Scan the entries below for the word "propositions". Copy out every line in which it occurs.
INPUT MATERIAL section start
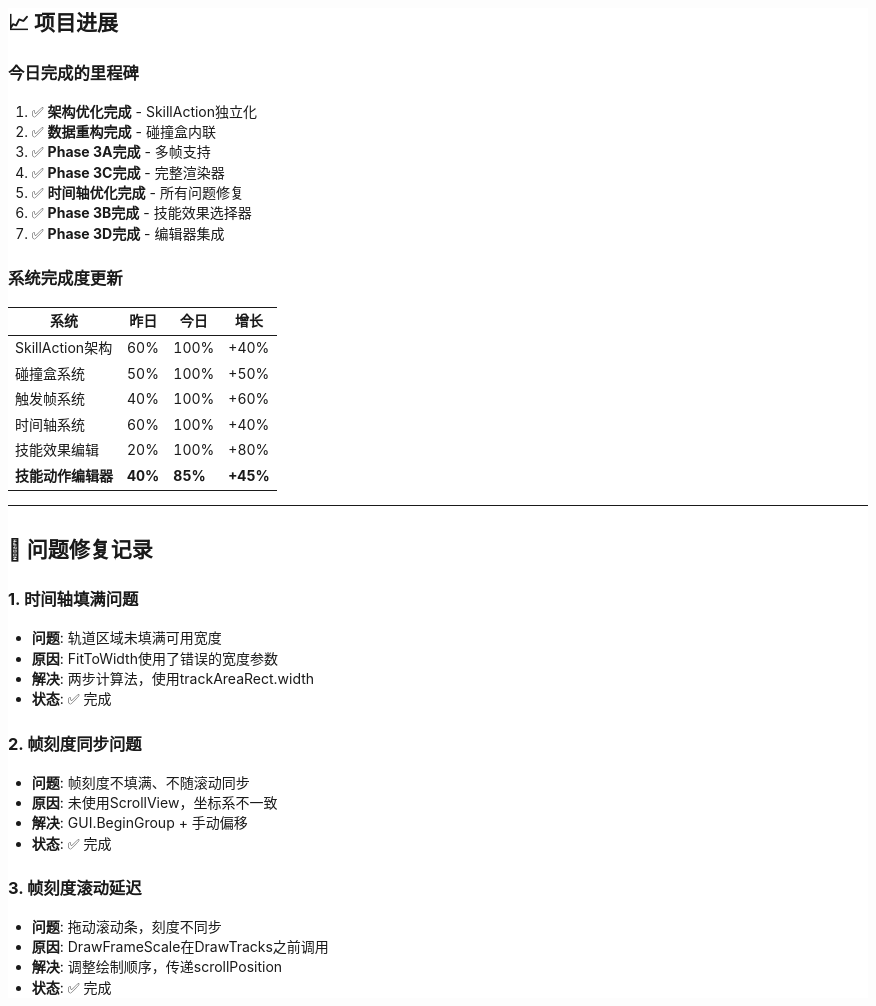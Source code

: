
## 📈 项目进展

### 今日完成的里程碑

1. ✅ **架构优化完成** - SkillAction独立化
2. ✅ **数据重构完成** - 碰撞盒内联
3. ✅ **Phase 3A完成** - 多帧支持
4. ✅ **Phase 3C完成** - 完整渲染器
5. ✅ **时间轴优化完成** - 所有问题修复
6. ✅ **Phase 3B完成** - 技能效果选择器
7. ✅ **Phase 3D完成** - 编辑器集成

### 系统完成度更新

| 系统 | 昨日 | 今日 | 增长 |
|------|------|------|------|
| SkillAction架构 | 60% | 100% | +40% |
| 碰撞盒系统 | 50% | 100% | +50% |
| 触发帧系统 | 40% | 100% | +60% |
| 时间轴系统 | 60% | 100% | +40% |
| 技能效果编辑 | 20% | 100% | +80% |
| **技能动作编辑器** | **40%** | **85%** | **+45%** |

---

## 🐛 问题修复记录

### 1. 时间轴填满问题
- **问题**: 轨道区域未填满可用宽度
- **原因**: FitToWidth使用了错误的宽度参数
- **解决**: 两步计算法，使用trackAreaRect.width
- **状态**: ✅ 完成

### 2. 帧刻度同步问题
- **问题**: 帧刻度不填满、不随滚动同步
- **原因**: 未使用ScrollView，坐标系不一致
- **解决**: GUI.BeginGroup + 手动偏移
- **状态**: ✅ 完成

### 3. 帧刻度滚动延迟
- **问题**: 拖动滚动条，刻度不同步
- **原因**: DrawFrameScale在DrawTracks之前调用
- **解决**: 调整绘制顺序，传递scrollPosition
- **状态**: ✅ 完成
INPUT MATERIAL section end
INPUT MATERIAL section start
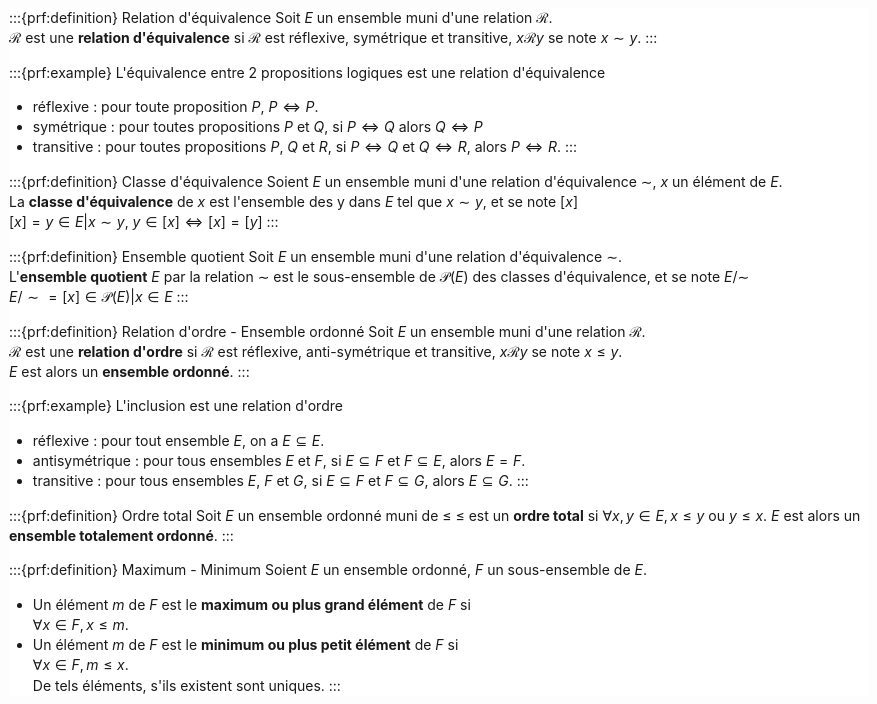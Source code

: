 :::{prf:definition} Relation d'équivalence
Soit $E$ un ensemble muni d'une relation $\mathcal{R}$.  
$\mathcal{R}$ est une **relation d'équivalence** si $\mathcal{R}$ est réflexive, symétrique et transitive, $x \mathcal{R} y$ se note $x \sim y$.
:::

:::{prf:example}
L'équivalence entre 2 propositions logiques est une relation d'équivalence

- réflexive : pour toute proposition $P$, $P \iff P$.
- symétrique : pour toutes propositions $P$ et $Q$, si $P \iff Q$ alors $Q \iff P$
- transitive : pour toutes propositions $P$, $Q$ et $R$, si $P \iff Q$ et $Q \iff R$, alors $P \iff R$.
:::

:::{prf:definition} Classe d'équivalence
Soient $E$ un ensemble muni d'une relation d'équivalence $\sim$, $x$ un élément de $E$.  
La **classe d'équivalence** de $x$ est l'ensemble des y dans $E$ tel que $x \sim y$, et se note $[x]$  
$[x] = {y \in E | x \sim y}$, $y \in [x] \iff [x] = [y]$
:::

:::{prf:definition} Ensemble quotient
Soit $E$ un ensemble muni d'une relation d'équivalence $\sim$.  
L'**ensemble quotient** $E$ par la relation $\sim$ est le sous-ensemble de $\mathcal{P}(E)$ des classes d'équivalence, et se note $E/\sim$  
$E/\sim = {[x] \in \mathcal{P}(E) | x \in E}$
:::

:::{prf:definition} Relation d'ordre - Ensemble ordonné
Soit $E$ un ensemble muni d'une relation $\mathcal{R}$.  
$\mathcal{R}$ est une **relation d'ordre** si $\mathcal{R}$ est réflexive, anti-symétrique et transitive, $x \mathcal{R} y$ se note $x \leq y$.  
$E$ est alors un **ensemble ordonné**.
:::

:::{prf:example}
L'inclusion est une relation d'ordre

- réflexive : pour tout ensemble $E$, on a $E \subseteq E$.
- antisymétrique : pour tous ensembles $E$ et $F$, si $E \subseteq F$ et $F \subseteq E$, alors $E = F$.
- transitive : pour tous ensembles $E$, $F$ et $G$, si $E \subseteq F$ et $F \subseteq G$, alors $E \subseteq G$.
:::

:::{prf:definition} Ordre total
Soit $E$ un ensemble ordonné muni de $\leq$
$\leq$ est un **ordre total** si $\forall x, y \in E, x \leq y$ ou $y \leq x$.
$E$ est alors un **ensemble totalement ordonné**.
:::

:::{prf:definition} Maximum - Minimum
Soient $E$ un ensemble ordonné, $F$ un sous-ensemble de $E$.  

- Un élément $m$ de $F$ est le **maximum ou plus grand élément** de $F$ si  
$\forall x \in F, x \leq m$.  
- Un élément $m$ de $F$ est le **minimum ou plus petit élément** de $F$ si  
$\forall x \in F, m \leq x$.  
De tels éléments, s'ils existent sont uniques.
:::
INPUT MATERIAL section end
INPUT MATERIAL section start
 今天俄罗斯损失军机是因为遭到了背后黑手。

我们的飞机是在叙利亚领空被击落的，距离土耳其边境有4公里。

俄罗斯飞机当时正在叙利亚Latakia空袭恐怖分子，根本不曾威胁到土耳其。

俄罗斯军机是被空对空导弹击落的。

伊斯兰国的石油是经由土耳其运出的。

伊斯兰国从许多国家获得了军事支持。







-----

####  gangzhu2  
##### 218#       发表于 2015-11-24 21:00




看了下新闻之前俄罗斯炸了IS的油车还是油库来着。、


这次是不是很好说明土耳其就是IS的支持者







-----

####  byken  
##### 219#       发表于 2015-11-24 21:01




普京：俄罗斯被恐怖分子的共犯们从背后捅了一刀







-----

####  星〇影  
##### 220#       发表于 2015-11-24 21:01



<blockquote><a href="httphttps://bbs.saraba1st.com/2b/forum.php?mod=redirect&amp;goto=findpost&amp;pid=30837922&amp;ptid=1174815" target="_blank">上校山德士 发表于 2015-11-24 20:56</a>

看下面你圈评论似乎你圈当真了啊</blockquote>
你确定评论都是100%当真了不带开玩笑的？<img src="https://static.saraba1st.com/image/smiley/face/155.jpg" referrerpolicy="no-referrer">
INPUT MATERIAL section end
◆ WRITTEN ANSWER:
L'équivalence entre 2 propositions logiques est une relation d'équivalence
- symétrique : pour toutes propositions $P$ et $Q$, si $P \iff Q$ alors $Q \iff P$
- transitive : pour toutes propositions $P$, $Q$ et $R$, si $P \iff Q$ et $Q \iff R$, alors $P \iff R$.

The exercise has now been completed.